Socio Paths #2: The Shoreditch-Based Artist
‘Art is my mistress but I remain monogamous with my medium’. It’s a soundbite that Jean (formerly ‘John’ but he threw off all filial manacles when he started to read Genet) has been saving for his first important prize acceptance. But in the absence of any valid cultural, professional, financial – and lately, sexual – recognition, he’s resorted to cracking it out to the bespectalcled, pustular Brick Lane nuFemmes in the hope of a lay or – the next best thing – an add and a poke on his new facebook collective. Members are few at present (ten) but Jean knows it’s only a matter of time before his peers finish masturbating over the glossy self-published pages of ‘Wall and Pizza’, clean up the excremental daubs from their self-appointed ‘Dispatches from the Cold Front’ solipsisms, stop trying to re-rectify Goya using limited variations of the word ‘cunt’ and using it gratuitously on their blog rolls and start appreciating painting again.

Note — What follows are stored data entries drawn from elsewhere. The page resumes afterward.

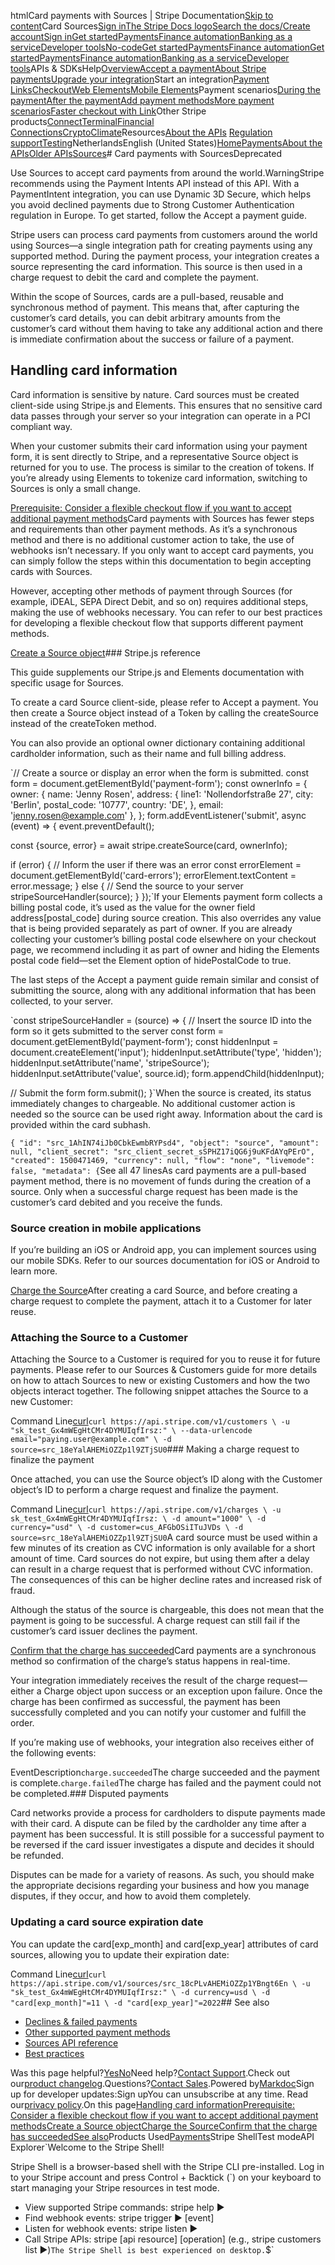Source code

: htmlCard payments with Sources | Stripe Documentation[Skip to content](#main-content)Card Sources[Sign in](https://dashboard.stripe.com/login?redirect=https%3A%2F%2Fdocs.stripe.com%2Fsources%2Fcards)[The Stripe Docs logo](/)[Search the docs/](#)[Create account](https://dashboard.stripe.com/register)[Sign in](https://dashboard.stripe.com/login?redirect=https%3A%2F%2Fdocs.stripe.com%2Fsources%2Fcards)[Get started](/get-started)[Payments](/payments)[Finance automation](/finance-automation)[Banking as a service](/financial-services)[Developer tools](/development)[No-code](/no-code)[Get started](/get-started)[Payments](/payments)[Finance automation](/finance-automation)[](#)[Get started](/get-started)[Payments](/payments)[Finance automation](/finance-automation)[Banking as a service](/financial-services)[Developer tools](/development)[](#)APIs & SDKsHelp[Overview](/docs/payments)[Accept a payment](#)[About Stripe payments](#)[Upgrade your integration](/docs/payments/upgrades)Start an integration[Payment Links](#)[Checkout](#)[Web Elements](#)[Mobile Elements](#)Payment scenarios[During the payment](#)[After the payment](#)[Add payment methods](#)[More payment scenarios](#)[Faster checkout with Link](#)Other Stripe products[Connect](#)[Terminal](#)[Financial Connections](#)[Crypto](#)[Climate](#)Resources[About the APIs](#)
[Regulation support](#)[Testing](/docs/testing)NetherlandsEnglish (United States)[](#)[](#)[Home](/docs)[Payments](/docs/payments)[About the APIs](/docs/payments-api/tour)[Older APIs](/docs/payments/older-apis)[Sources](/docs/sources)# Card payments with SourcesDeprecated

Use Sources to accept card payments from around the world.WarningStripe recommends using the Payment Intents API instead of this API. With a PaymentIntent integration, you can use Dynamic 3D Secure, which helps you avoid declined payments due to Strong Customer Authentication regulation in Europe. To get started, follow the Accept a payment guide.

Stripe users can process card payments from customers around the world using Sources—a single integration path for creating payments using any supported method. During the payment process, your integration creates a source representing the card information. This source is then used in a charge request to debit the card and complete the payment.

Within the scope of Sources, cards are a pull-based, reusable and synchronous method of payment. This means that, after capturing the customer’s card details, you can debit arbitrary amounts from the customer’s card without them having to take any additional action and there is immediate confirmation about the success or failure of a payment.

## Handling card information

Card information is sensitive by nature. Card sources must be created client-side using Stripe.js and Elements. This ensures that no sensitive card data passes through your server so your integration can operate in a PCI compliant way.

When your customer submits their card information using your payment form, it is sent directly to Stripe, and a representative Source object is returned for you to use. The process is similar to the creation of tokens. If you’re already using Elements to tokenize card information, switching to Sources is only a small change.

[Prerequisite: Consider a flexible checkout flow if you want to accept additional payment methods](#considerations)Card payments with Sources has fewer steps and requirements than other payment methods. As it’s a synchronous method and there is no additional customer action to take, the use of webhooks isn’t necessary. If you only want to accept card payments, you can simply follow the steps within this documentation to begin accepting cards with Sources.

However, accepting other methods of payment through Sources (for example, iDEAL, SEPA Direct Debit, and so on) requires additional steps, making the use of webhooks necessary. You can refer to our best practices for developing a flexible checkout flow that supports different payment methods.

[Create a Source object](#create-source)### Stripe.js reference

This guide supplements our Stripe.js and Elements documentation with specific usage for Sources.

To create a card Source client-side, please refer to Accept a payment. You then create a Source object instead of a Token by calling the createSource instead of the createToken method.

You can also provide an optional owner dictionary containing additional cardholder information, such as their name and full billing address.

`// Create a source or display an error when the form is submitted.
const form = document.getElementById('payment-form');
const ownerInfo = {
  owner: {
    name: 'Jenny Rosen',
    address: {
      line1: 'Nollendorfstraße 27',
      city: 'Berlin',
      postal_code: '10777',
      country: 'DE',
    },
    email: 'jenny.rosen@example.com'
  },
};
form.addEventListener('submit', async (event) => {
  event.preventDefault();

  const {source, error} = await stripe.createSource(card, ownerInfo);

  if (error) {
    // Inform the user if there was an error
    const errorElement = document.getElementById('card-errors');
    errorElement.textContent = error.message;
  } else {
    // Send the source to your server
    stripeSourceHandler(source);
  }
});`If your Elements payment form collects a billing postal code, it’s used as the value for the owner field address[postal_code] during source creation. This also overrides any value that is being provided separately as part of owner. If you are already collecting your customer’s billing postal code elsewhere on your checkout page, we recommend including it as part of owner and hiding the Elements postal code field—set the Element option of hidePostalCode to true.

The last steps of the Accept a payment guide remain similar and consist of submitting the source, along with any additional information that has been collected, to your server.

`const stripeSourceHandler = (source) => {
  // Insert the source ID into the form so it gets submitted to the server
  const form = document.getElementById('payment-form');
  const hiddenInput = document.createElement('input');
  hiddenInput.setAttribute('type', 'hidden');
  hiddenInput.setAttribute('name', 'stripeSource');
  hiddenInput.setAttribute('value', source.id);
  form.appendChild(hiddenInput);

  // Submit the form
  form.submit();
}`When the source is created, its status immediately changes to chargeable. No additional customer action is needed so the source can be used right away. Information about the card is provided within the card subhash.

`{
  "id": "src_1AhIN74iJb0CbkEwmbRYPsd4",
  "object": "source",
  "amount": null,
  "client_secret": "src_client_secret_sSPHZ17iQG6j9uKFdAYqPErO",
  "created": 1500471469,
  "currency": null,
  "flow": "none",
  "livemode": false,
  "metadata": {`See all 47 linesAs card payments are a pull-based payment method, there is no movement of funds during the creation of a source. Only when a successful charge request has been made is the customer’s card debited and you receive the funds.

### Source creation in mobile applications

If you’re building an iOS or Android app, you can implement sources using our mobile SDKs. Refer to our sources documentation for iOS or Android to learn more.

[Charge the Source](#charge-request)After creating a card Source, and before creating a charge request to complete the payment, attach it to a Customer for later reuse.

### Attaching the Source to a Customer

Attaching the Source to a Customer is required for you to reuse it for future payments. Please refer to our Sources & Customers guide for more details on how to attach Sources to new or existing Customers and how the two objects interact together. The following snippet attaches the Source to a new Customer:

Command Line[curl](#)`curl https://api.stripe.com/v1/customers \
  -u "sk_test_Gx4mWEgHtCMr4DYMUIqfIrsz:" \
  --data-urlencode email="paying.user@example.com" \
  -d source=src_18eYalAHEMiOZZp1l9ZTjSU0`### Making a charge request to finalize the payment

Once attached, you can use the Source object’s ID along with the Customer object’s ID to perform a charge request and finalize the payment.

Command Line[curl](#)`curl https://api.stripe.com/v1/charges \
  -u sk_test_Gx4mWEgHtCMr4DYMUIqfIrsz: \
  -d amount="1000" \
  -d currency="usd" \
  -d customer=cus_AFGbOSiITuJVDs \
  -d source=src_18eYalAHEMiOZZp1l9ZTjSU0`A card source must be used within a few minutes of its creation as CVC information is only available for a short amount of time. Card sources do not expire, but using them after a delay can result in a charge request that is performed without CVC information. The consequences of this can be higher decline rates and increased risk of fraud.

Although the status of the source is chargeable, this does not mean that the payment is going to be successful. A charge request can still fail if the customer’s card issuer declines the payment.

[Confirm that the charge has succeeded](#charge-confirmation)Card payments are a synchronous method so confirmation of the charge’s status happens in real-time.

Your integration immediately receives the result of the charge request—either a Charge object upon success or an exception upon failure. Once the charge has been confirmed as successful, the payment has been successfully completed and you can notify your customer and fulfill the order.

If you’re making use of webhooks, your integration also receives either of the following events:

EventDescription`charge.succeeded`The charge succeeded and the payment is complete.`charge.failed`The charge has failed and the payment could not be completed.### Disputed payments

Card networks provide a process for cardholders to dispute payments made with their card. A dispute can be filed by the cardholder any time after a payment has been successful. It is still possible for a successful payment to be reversed if the card issuer investigates a dispute and decides it should be refunded.

Disputes can be made for a variety of reasons. As such, you should make the appropriate decisions regarding your business and how you manage disputes, if they occur, and how to avoid them completely.

### Updating a card source expiration date

You can update the card[exp_month] and card[exp_year] attributes of card sources, allowing you to update their expiration date:

Command Line[curl](#)`curl https://api.stripe.com/v1/sources/src_18cPLvAHEMiOZZp1YBngt6En \
  -u "sk_test_Gx4mWEgHtCMr4DYMUIqfIrsz:" \
  -d currency=usd \
  -d "card[exp_month]"=11 \
  -d "card[exp_year]"=2022`## See also

- [Declines & failed payments](/declines)
- [Other supported payment methods](/sources)
- [Sources API reference](/api#sources)
- [Best practices](/sources/best-practices)

Was this page helpful?[Yes](#)[No](#)Need help?[Contact Support](https://support.stripe.com/).Check out our[product changelog](https://stripe.com/blog/changelog).Questions?[Contact Sales](https://stripe.com/contact/sales).Powered by[Markdoc](https://markdoc.dev)Sign up for developer updates:Sign upYou can unsubscribe at any time. Read our[privacy policy](https://stripe.com/privacy).On this page[Handling card information](#handling-card-information)[Prerequisite: Consider a flexible checkout flow if you want to accept additional payment methods](#considerations)[Create a Source object](#create-source)[Charge the Source](#charge-request)[Confirm that the charge has succeeded](#charge-confirmation)[See also](#see-also)Products Used[Payments](/payments)Stripe ShellTest modeAPI Explorer[](https://stripe.com/docs/stripe-cli#install)`Welcome to the Stripe Shell!

Stripe Shell is a browser-based shell with the Stripe CLI pre-installed. Log in to your
Stripe account and press Control + Backtick (`) on your keyboard to start managing your Stripe
resources in test mode.

- View supported Stripe commands: stripe help ▶️
- Find webhook events: stripe trigger ▶️ [event]
- Listen for webhook events: stripe listen ▶
- Call Stripe APIs: stripe [api resource] [operation] (e.g., stripe customers list ▶️)`The Stripe Shell is best experienced on desktop.`$`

It’s not that Jean is a stuckist per se; he can straddle the painful divide between misty-eyed congratulatory colonialism and the barren glazed gaze of postmodernist objectivity. After all, he was the first male with an East London postcode to combine the empirical splendour that is the Pith Helmet with a properly tied cravat and yellow skinny jeans. Nor is he lacking in mixed-medium epiphanical inspiration; praise for his ‘dervish, devilish and defiant typographic explorations’ remains unparalleled by student reporters at the Goldshowers Revue and he was exhibiting contraception plied with pile cream smeared on sheets to selected peers long before Emin got into sculpture. It’s just that anything that isn’t painted is, you know, soulless and banal. Secure in the knowledge that representing the insides of shoeboxes in gouache is the pioneering first step in the New Pessimism movement that his name will – in time – be symbiotically linked with, Jean must first navigate the hinterland of disdain and occasional slapped face.
For him, the creative impulse is the fuel, posthumous appreciation the final destination and nihilistic detractors are the grungy waiting room plastered with ‘Boz was ‘ere’ on the journey to artistic self-actualisation. Thankfully, self-awareness of his social reception is not part of this self-indulgent caricature’s mediocre and increasingly middle-aged travel metaphor.